:: THE DATA ::
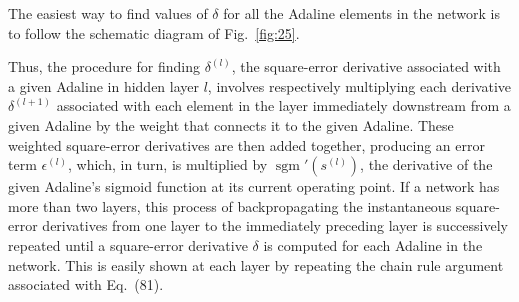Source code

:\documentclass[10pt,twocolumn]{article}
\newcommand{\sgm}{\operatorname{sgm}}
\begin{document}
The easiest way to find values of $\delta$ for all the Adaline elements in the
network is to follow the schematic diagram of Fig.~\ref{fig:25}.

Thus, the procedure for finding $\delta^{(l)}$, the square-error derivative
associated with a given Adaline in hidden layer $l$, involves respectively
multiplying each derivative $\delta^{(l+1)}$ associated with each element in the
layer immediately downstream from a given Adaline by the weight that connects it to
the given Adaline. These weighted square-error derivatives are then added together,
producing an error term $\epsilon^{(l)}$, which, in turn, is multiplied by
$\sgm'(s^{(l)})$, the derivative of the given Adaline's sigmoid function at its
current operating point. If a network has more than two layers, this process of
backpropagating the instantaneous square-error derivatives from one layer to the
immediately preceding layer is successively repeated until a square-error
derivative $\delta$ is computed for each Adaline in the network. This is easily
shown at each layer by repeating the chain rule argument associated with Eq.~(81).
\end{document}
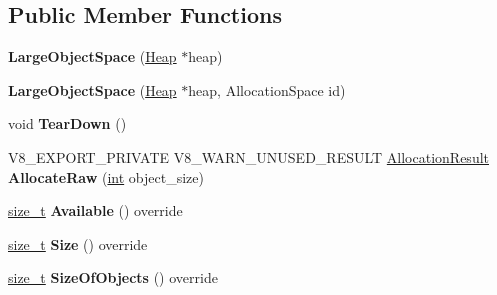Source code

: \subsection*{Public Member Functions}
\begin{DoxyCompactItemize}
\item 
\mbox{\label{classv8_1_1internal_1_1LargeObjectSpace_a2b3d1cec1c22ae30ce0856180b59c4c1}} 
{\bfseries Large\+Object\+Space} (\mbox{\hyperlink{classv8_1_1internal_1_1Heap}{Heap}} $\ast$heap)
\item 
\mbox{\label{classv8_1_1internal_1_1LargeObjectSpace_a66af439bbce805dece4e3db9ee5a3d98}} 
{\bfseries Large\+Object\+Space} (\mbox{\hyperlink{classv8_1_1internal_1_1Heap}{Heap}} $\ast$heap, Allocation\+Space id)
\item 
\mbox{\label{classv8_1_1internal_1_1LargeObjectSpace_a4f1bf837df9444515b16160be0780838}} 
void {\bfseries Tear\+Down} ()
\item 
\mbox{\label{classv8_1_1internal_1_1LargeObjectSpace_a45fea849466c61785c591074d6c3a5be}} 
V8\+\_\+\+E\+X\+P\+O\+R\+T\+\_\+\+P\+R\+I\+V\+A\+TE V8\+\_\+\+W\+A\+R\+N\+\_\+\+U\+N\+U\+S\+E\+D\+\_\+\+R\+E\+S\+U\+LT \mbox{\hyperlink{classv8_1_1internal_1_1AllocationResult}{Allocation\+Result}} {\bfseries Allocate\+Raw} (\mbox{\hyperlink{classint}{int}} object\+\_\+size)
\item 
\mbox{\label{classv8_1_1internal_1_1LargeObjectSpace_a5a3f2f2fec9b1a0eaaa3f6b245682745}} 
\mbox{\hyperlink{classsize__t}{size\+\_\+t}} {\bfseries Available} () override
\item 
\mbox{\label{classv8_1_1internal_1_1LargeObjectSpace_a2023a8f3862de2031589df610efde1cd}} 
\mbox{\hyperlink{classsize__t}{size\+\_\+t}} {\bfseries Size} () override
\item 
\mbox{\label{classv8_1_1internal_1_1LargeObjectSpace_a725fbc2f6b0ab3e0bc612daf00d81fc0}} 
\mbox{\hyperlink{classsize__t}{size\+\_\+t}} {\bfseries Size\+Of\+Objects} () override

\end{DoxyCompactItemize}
:::
## EXERCISE AIM
Give the lines exactly, from the first line of the entries to the line with "associated with a", both ends included. Skip the pictures.

## PROBLEM SOLUTION
Source code

:\documentclass[10pt,twocolumn]{article}
\newcommand{\sgm}{\operatorname{sgm}}
\begin{document}
The easiest way to find values of $\delta$ for all the Adaline elements in the
network is to follow the schematic diagram of Fig.~\ref{fig:25}.

Thus, the procedure for finding $\delta^{(l)}$, the square-error derivative
associated with a given Adaline in hidden layer $l$, involves respectively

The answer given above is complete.